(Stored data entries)

◇ ◇ ◇ ◇

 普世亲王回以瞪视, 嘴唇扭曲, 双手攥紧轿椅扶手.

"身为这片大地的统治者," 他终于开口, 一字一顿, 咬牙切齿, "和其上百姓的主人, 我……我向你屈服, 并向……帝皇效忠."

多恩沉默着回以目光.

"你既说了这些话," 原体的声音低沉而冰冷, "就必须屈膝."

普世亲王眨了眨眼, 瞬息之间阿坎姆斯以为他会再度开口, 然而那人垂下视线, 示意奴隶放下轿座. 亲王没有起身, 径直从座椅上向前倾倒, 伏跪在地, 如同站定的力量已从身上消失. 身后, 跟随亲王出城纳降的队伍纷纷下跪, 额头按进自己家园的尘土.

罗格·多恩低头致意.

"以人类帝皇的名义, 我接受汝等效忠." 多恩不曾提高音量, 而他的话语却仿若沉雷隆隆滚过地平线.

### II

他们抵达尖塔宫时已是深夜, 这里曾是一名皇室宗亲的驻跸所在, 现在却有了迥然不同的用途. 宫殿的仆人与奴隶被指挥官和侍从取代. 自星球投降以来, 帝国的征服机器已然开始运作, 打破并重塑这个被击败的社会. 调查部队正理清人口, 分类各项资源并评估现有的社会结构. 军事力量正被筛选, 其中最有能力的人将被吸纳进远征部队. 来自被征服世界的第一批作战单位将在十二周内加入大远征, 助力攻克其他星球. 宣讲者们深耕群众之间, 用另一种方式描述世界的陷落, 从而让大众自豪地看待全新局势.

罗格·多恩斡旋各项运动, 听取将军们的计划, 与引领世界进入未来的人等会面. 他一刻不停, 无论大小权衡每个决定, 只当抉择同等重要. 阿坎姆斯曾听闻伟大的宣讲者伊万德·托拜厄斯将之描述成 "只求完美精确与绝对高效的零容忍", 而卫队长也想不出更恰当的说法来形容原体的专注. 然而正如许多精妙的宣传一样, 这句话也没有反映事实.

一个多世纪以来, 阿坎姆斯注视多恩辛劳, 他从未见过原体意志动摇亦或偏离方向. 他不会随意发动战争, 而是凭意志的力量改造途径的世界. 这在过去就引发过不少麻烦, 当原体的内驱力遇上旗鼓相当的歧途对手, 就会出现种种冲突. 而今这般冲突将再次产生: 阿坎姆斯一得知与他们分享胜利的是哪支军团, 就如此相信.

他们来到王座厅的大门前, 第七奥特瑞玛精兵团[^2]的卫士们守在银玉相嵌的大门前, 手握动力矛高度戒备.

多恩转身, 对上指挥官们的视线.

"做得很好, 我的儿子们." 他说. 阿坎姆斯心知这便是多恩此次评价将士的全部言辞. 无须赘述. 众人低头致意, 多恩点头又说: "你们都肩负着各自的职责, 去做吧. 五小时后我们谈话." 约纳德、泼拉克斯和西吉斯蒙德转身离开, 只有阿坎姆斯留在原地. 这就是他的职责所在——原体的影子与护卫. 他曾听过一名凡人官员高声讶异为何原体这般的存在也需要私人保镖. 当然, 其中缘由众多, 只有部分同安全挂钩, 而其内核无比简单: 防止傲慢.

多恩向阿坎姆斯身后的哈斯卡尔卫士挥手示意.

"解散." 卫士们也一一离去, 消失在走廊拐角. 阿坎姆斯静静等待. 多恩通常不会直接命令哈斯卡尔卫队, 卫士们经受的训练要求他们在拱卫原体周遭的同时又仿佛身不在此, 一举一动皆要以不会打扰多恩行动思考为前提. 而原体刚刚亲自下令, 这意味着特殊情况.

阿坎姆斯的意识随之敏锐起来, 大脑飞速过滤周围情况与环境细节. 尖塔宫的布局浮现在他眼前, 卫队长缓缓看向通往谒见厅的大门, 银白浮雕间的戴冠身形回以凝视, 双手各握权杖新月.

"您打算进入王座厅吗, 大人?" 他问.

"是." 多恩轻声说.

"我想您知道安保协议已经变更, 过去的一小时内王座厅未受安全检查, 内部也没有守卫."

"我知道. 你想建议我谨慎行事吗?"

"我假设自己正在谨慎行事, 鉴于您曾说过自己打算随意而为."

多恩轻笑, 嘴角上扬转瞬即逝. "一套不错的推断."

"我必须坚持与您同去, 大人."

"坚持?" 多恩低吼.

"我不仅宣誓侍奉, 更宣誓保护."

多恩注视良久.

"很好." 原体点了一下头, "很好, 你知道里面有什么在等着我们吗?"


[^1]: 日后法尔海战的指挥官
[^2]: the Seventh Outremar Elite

◇ ◇ ◇ ◇

Could you copy out every record above exactly as it appears?

 普世亲王回以瞪视, 嘴唇扭曲, 双手攥紧轿椅扶手.

"身为这片大地的统治者," 他终于开口, 一字一顿, 咬牙切齿, "和其上百姓的主人, 我……我向你屈服, 并向……帝皇效忠."

多恩沉默着回以目光.

"你既说了这些话," 原体的声音低沉而冰冷, "就必须屈膝."

普世亲王眨了眨眼, 瞬息之间阿坎姆斯以为他会再度开口, 然而那人垂下视线, 示意奴隶放下轿座. 亲王没有起身, 径直从座椅上向前倾倒, 伏跪在地, 如同站定的力量已从身上消失. 身后, 跟随亲王出城纳降的队伍纷纷下跪, 额头按进自己家园的尘土.

罗格·多恩低头致意.

"以人类帝皇的名义, 我接受汝等效忠." 多恩不曾提高音量, 而他的话语却仿若沉雷隆隆滚过地平线.

### II

他们抵达尖塔宫时已是深夜, 这里曾是一名皇室宗亲的驻跸所在, 现在却有了迥然不同的用途. 宫殿的仆人与奴隶被指挥官和侍从取代. 自星球投降以来, 帝国的征服机器已然开始运作, 打破并重塑这个被击败的社会. 调查部队正理清人口, 分类各项资源并评估现有的社会结构. 军事力量正被筛选, 其中最有能力的人将被吸纳进远征部队. 来自被征服世界的第一批作战单位将在十二周内加入大远征, 助力攻克其他星球. 宣讲者们深耕群众之间, 用另一种方式描述世界的陷落, 从而让大众自豪地看待全新局势.

罗格·多恩斡旋各项运动, 听取将军们的计划, 与引领世界进入未来的人等会面. 他一刻不停, 无论大小权衡每个决定, 只当抉择同等重要. 阿坎姆斯曾听闻伟大的宣讲者伊万德·托拜厄斯将之描述成 "只求完美精确与绝对高效的零容忍", 而卫队长也想不出更恰当的说法来形容原体的专注. 然而正如许多精妙的宣传一样, 这句话也没有反映事实.

一个多世纪以来, 阿坎姆斯注视多恩辛劳, 他从未见过原体意志动摇亦或偏离方向. 他不会随意发动战争, 而是凭意志的力量改造途径的世界. 这在过去就引发过不少麻烦, 当原体的内驱力遇上旗鼓相当的歧途对手, 就会出现种种冲突. 而今这般冲突将再次产生: 阿坎姆斯一得知与他们分享胜利的是哪支军团, 就如此相信.

他们来到王座厅的大门前, 第七奥特瑞玛精兵团[^2]的卫士们守在银玉相嵌的大门前, 手握动力矛高度戒备.

多恩转身, 对上指挥官们的视线.

"做得很好, 我的儿子们." 他说. 阿坎姆斯心知这便是多恩此次评价将士的全部言辞. 无须赘述. 众人低头致意, 多恩点头又说: "你们都肩负着各自的职责, 去做吧. 五小时后我们谈话." 约纳德、泼拉克斯和西吉斯蒙德转身离开, 只有阿坎姆斯留在原地. 这就是他的职责所在——原体的影子与护卫. 他曾听过一名凡人官员高声讶异为何原体这般的存在也需要私人保镖. 当然, 其中缘由众多, 只有部分同安全挂钩, 而其内核无比简单: 防止傲慢.

多恩向阿坎姆斯身后的哈斯卡尔卫士挥手示意.

"解散." 卫士们也一一离去, 消失在走廊拐角. 阿坎姆斯静静等待. 多恩通常不会直接命令哈斯卡尔卫队, 卫士们经受的训练要求他们在拱卫原体周遭的同时又仿佛身不在此, 一举一动皆要以不会打扰多恩行动思考为前提. 而原体刚刚亲自下令, 这意味着特殊情况.

阿坎姆斯的意识随之敏锐起来, 大脑飞速过滤周围情况与环境细节. 尖塔宫的布局浮现在他眼前, 卫队长缓缓看向通往谒见厅的大门, 银白浮雕间的戴冠身形回以凝视, 双手各握权杖新月.

"您打算进入王座厅吗, 大人?" 他问.

"是." 多恩轻声说.

"我想您知道安保协议已经变更, 过去的一小时内王座厅未受安全检查, 内部也没有守卫."

"我知道. 你想建议我谨慎行事吗?"

"我假设自己正在谨慎行事, 鉴于您曾说过自己打算随意而为."

多恩轻笑, 嘴角上扬转瞬即逝. "一套不错的推断."

"我必须坚持与您同去, 大人."

"坚持?" 多恩低吼.

"我不仅宣誓侍奉, 更宣誓保护."

多恩注视良久.

"很好." 原体点了一下头, "很好, 你知道里面有什么在等着我们吗?"


[^1]: 日后法尔海战的指挥官
[^2]: the Seventh Outremar Elite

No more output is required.